In spite all this drama, the budget approved has a deficit of at least $934,000, from additional funding of the priests pension plan and the School of Theology. A face safe vote that passed authorizes the executive committee and the Archdiocesan Council to find ways to balance the budget. The next Archdiocesan Council meeting will be in October, most likely without the Treasurer Michael Psaros.Prior the final vote, the plenary has decided to take off the budget the publication of the Orthodox Observer, under the presumption that by doing that $800,000 will be saved. The true amount is the savings will be $360,000 if the Observer shuts totally and 200,000 if it will continue the publication on line.

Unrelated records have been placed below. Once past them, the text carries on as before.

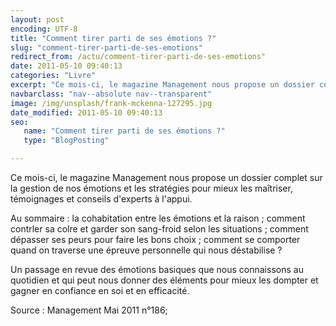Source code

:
 ```yaml
---
layout: post
encoding: UTF-8
title: "Comment tirer parti de ses émotions ?"
slug: "comment-tirer-parti-de-ses-emotions"
redirect_from: /actu/comment-tirer-parti-de-ses-emotions"
date: 2011-05-10 09:40:13
categories: "Livre"
excerpt: "Ce mois-ci, le magazine Management nous propose un dossier complet sur la gestion de nos émotions et les stratégies pour mieux les maîtriser, témoignages et conseils d'experts à l'appui."
navbarclass: "nav--absolute nav--transparent"
image: /img/unsplash/frank-mckenna-127295.jpg
date_modified: 2011-05-10 09:40:13
seo:
   name: "Comment tirer parti de ses émotions ?"
   type: "BlogPosting"

---
```

Ce mois-ci, le magazine Management nous propose un dossier complet sur la gestion de nos émotions et les stratégies pour mieux les maîtriser, témoignages et conseils d'experts à l'appui.
  
Au sommaire : la cohabitation entre les émotions et la raison ; comment contrler sa colre et garder son sang-froid selon les situations ; comment dépasser ses peurs pour faire les bons choix ; comment se comporter quand on traverse une épreuve personnelle qui nous déstabilise ?   
  
Un passage en revue des émotions basiques que nous connaissons au quotidien et qui peut nous donner des éléments pour mieux les dompter et gagner en confiance en soi et en efficacité.   
  
Source : Management Mai 2011 n°186;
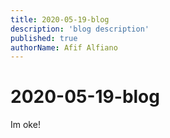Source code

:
 ```yaml
---
title: 2020-05-19-blog
description: 'blog description'
published: true
authorName: Afif Alfiano
---
```

# 2020-05-19-blog
Im oke!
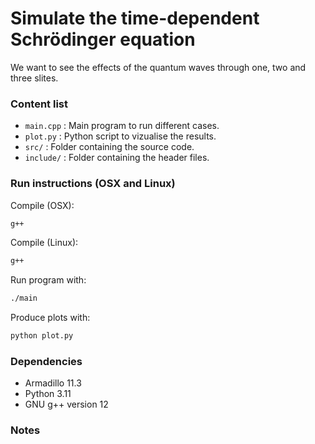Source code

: # Simulate the time-dependent Schrödinger equation
We want to see the effects of the quantum waves through one, two and three slites.

### Content list
- `main.cpp` : Main program to run different cases.
- `plot.py` : Python script to vizualise the results.
- `src/` : Folder containing the source code.
- `include/` : Folder containing the header files.

### Run instructions (OSX and Linux)
Compile (OSX):
```sh
g++
```

Compile (Linux):
```sh
g++
```

Run program with:
```sh
./main
```

Produce plots with:
```sh
python plot.py
```

### Dependencies
- Armadillo 11.3
- Python 3.11
- GNU g++ version 12

### Notes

This and other proposals were recalled with the vote to authorize the executive committee to make the decisions. Few minutes earlier the Archbishop spoke on the need for the Archdiocese to have its own publication and he revealed that when last year they had to publish an issue of the Observer in order to allow its Archdiocese to present its views against attacks, there was strong resistance by some people he didn’t name.
Metropolitan Savas of Pittsburgh suggested considering how funds that have been created to help Archdiocese – like Leadership 100 and Faith – could be used for the Seminary, the Priests pension plan etc.
Neither the Archbishop nor the representatives of the Ecumenical Patriarch addressed the closing of the plenary, due to late time.
An ecclesiastical observer following closely the Clergy Laity Congress told the Greek News that the movement of the clergy and some of the laity had many similarities with the Libertarian ideas and the conservative elements of the Trump movement.
“These people say they respect the Archbishop and the Patriarch, but at the same time their statement is: if we have our own parish ministries, why do we need the Archdiocese? I have a feeling this libertarian attitude, ecclesiastically is pure protestantic congregationalism.”.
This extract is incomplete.